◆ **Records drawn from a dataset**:
★ ★ ★ ★ ★ ★ ★

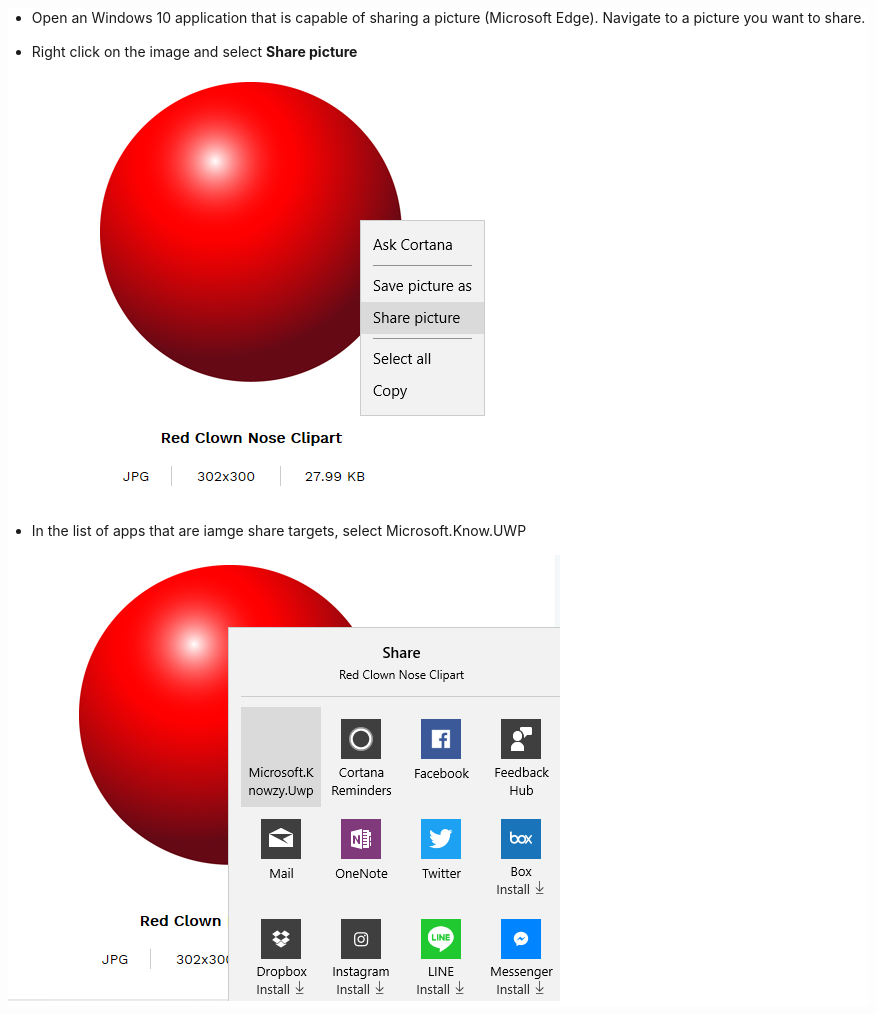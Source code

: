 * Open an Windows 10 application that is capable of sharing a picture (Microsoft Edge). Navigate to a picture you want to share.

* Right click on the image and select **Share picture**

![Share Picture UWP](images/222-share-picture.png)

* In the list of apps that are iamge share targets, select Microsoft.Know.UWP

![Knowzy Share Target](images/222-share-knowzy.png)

★ ★ ★ ★ ★ ★ ★

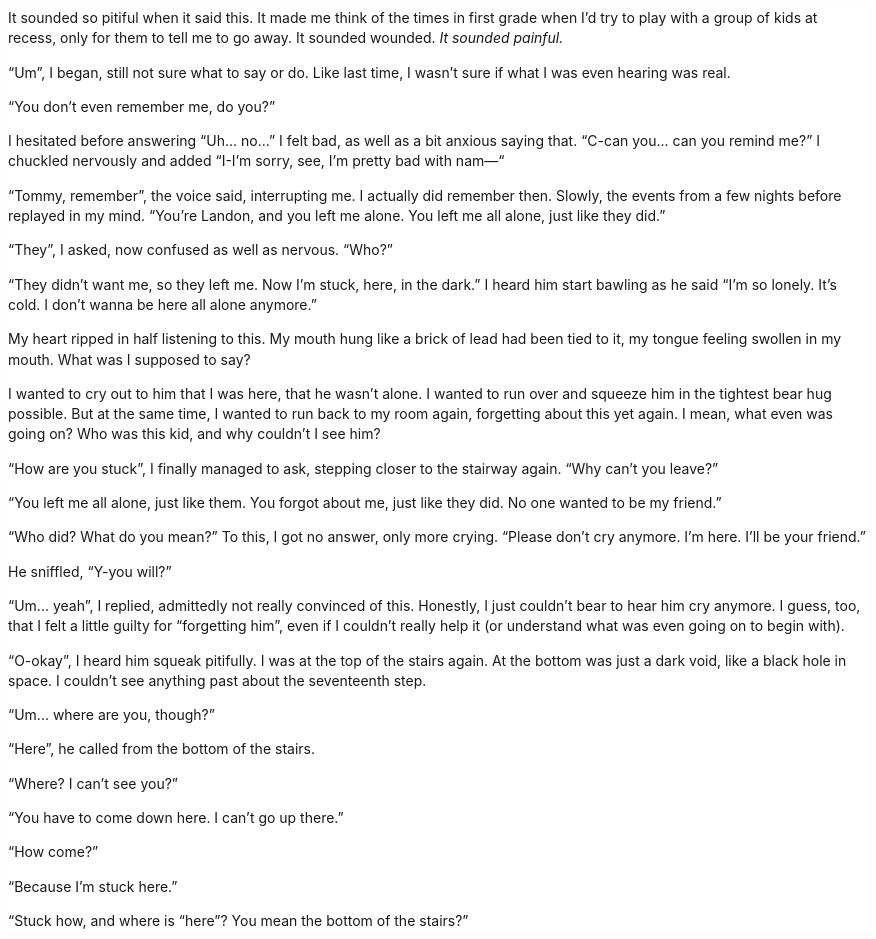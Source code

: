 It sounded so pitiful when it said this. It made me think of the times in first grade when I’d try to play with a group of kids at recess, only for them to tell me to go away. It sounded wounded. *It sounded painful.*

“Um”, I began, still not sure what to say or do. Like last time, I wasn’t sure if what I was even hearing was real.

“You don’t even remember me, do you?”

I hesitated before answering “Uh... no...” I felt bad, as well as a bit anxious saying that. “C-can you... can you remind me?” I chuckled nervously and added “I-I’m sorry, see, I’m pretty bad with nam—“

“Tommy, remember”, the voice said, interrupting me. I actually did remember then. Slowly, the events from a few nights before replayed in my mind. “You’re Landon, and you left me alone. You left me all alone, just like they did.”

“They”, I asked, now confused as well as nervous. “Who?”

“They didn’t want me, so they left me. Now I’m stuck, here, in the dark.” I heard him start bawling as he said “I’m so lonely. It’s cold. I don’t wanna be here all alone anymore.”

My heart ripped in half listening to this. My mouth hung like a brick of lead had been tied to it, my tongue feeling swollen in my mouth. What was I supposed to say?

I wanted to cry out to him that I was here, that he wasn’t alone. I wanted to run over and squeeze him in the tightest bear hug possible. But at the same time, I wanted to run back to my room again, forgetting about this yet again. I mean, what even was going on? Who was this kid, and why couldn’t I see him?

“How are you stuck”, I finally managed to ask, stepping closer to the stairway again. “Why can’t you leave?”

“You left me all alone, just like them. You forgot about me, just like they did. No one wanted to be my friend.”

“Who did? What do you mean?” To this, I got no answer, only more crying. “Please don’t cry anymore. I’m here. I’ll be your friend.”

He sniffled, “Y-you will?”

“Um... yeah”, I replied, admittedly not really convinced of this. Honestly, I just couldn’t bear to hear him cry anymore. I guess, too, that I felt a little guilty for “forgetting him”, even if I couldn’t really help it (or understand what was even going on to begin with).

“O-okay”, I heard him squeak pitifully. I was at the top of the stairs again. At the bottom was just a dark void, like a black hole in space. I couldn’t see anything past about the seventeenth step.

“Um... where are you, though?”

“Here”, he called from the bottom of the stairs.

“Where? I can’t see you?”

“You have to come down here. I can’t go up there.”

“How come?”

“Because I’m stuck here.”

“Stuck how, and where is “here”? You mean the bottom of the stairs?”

★ ★ ★ ★ ★ ★ ★

◆ **Activity**: Please say how many lines in the records contain the word "come", and give only that number.

◆ **Answer for this exercise**: 2